The club is accused of making undisclosed payments to secure the transfers of Eden Hazard, Willian and Samuel Eto’o, among other charges to be heard by an independent regulatory panel. In response, Chelsea’s new owners pointed to their “unprecedented transparency” in the face of the allegations.
The club said in a statement that it reported the regulatory violations to the Football Association during its 2022 takeover of the club. During the sale, the buyers reportedly found financial discrepancies on the club’s books that were caused by suspect payments to offshore companies and the families and representatives of various Chelsea players.
The payments were uncovered in 2023 by The Guardian and The Bureau of Investigative Journalism as part of the International Consortium of Investigative Journalists and Paper Trail Media’s Cyprus Confidential, a global investigation that touched on Abramovich’s dealings in Cyprus, a notorious secrecy hub that has been entangled with questionable Russian money for decades.
At the time, four sports lawyers told The Guardian that the offshore payments may have broken U.K. league rules aimed at curbing spending that could jeopardize clubs’ longevity.
Jersey money laundering probe
Former Chelsea owner Abramovich faces separate legal troubles in Jersey, where he is the subject of a criminal probe into allegations of corruption and money laundering, as The Guardian reported earlier this week.
According to court documents released by Swiss prosecutors, Jersey authorities are investigating Abramovich’s early moves to amass his fortune.

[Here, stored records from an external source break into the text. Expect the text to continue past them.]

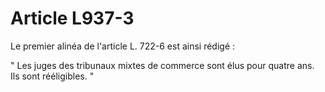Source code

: # Article L937-3

Le premier alinéa de l'article L. 722-6 est ainsi rédigé :

" Les juges des tribunaux mixtes de commerce sont élus pour quatre ans. Ils sont rééligibles. "
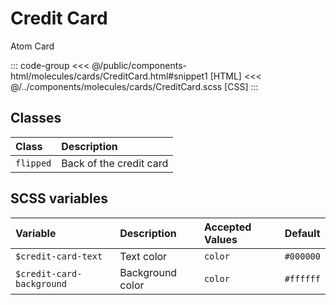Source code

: # Credit Card
<Badge type="tip">Atom</Badge> <Badge type="info">Card</Badge>

<div class="dev-section">
    <!--@include: ../../public/components-html/molecules/cards/CreditCard.html -->
</div>

::: code-group
<<< @/public/components-html/molecules/cards/CreditCard.html#snippet1 [HTML]
<<< @/../components/molecules/cards/CreditCard.scss [CSS]
:::

## Classes

| Class         | Description             |
|:--------------|:------------------------|
| `flipped`     | Back of the credit card |

## SCSS variables

| Variable                   | Description      | Accepted Values | Default   |
|:---------------------------|:-----------------|:----------------|:----------|
| `$credit-card-text`        | Text color       | `color`         | `#000000` |
| `$credit-card-background`  | Background color | `color`         | `#ffffff` |

<style lang="scss">
@import "../../theme.scss";

$credit-card-background: #ffff33;

.credit-card{
    width: 100%;
}

@import "components/molecules/cards/CreditCard.scss";
</style>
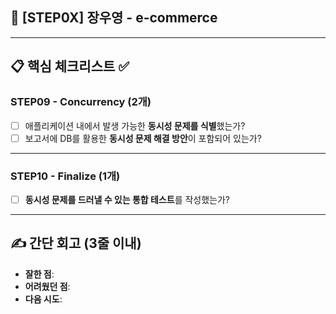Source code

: ## :pushpin: [STEP0X] 장우영 - e-commerce

---

## :clipboard: 핵심 체크리스트 :white_check_mark:

### STEP09 - Concurrency (2개)
- [ ] 애플리케이션 내에서 발생 가능한 **동시성 문제를 식별**했는가?
- [ ] 보고서에 DB를 활용한 **동시성 문제 해결 방안**이 포함되어 있는가?

---

### STEP10 - Finalize (1개)
- [ ] **동시성 문제를 드러낼 수 있는 통합 테스트**를 작성했는가?

---

## ✍️ 간단 회고 (3줄 이내)
- **잘한 점**: 
- **어려웠던 점**: 
- **다음 시도**:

Jersey was allegedly one of the offshore secrecy jurisdictions Abramovich used to shield his wealth.
The documents also reveal the authorities suspect that companies under Abramovich’s control violated Jersey’s March 2022 sanctions and made corrupt payments in the 1990s to grow Sibneft, an oil and gas company he co-owned. Abramovich later sold his stake to the Russian government.
Jersey, a British crown dependency in the Channel Islands, previously froze billions of Abramovich’s assets that were funneled through its jurisdiction — a move prompted by the 2022 Russian invasion of Ukraine — and has since been looking into Abramovich’s financial activities in the country for three years, The Guardian reported.
Jersey’s attorney general requested the Swiss court release financial records related to suspected money laundering in the 2005 sale of Abramovich’s stake in Sibneft to the Russian government for $13 billion, according to Forbes.
Abramovich, who featured prominently in ICIJ’s Cyprus Confidential and other past investigations, has denied the allegations. His lawyers told The Guardian that any “suggestion that Mr Abramovich has been involved in criminal activity is false.”
Superyacht scheme
In Cyprus, tax authorities are closing in on former directors of Blue Ocean Yacht Management, the company at the center of an alleged tax evasion scheme involving Abramovich’s fleet of luxury yachts.
In August, ICIJ partners The Bureau of Investigative Journalism and Cyprus-based CIReN reported that the Cypriot tax commissioner had filed criminal charges against the unnamed directors of the company, which leased the superyachts to companies incorporated in the British Virgin Islands that were ultimately controlled by Abramovich.
The scheme, uncovered by TBIJ, the BBC, The Guardian and CIReN in an investigation based on the Cyprus Confidential leak, may have saved millions in EU taxes.
In June, Cyprus’ tax authorities faced scrutiny from the country’s legislature over its inability to recoup the roughly $15 million in unpaid value-added tax that should have been paid on fuel, maintenance and other expenses when the vessels docked in European ports.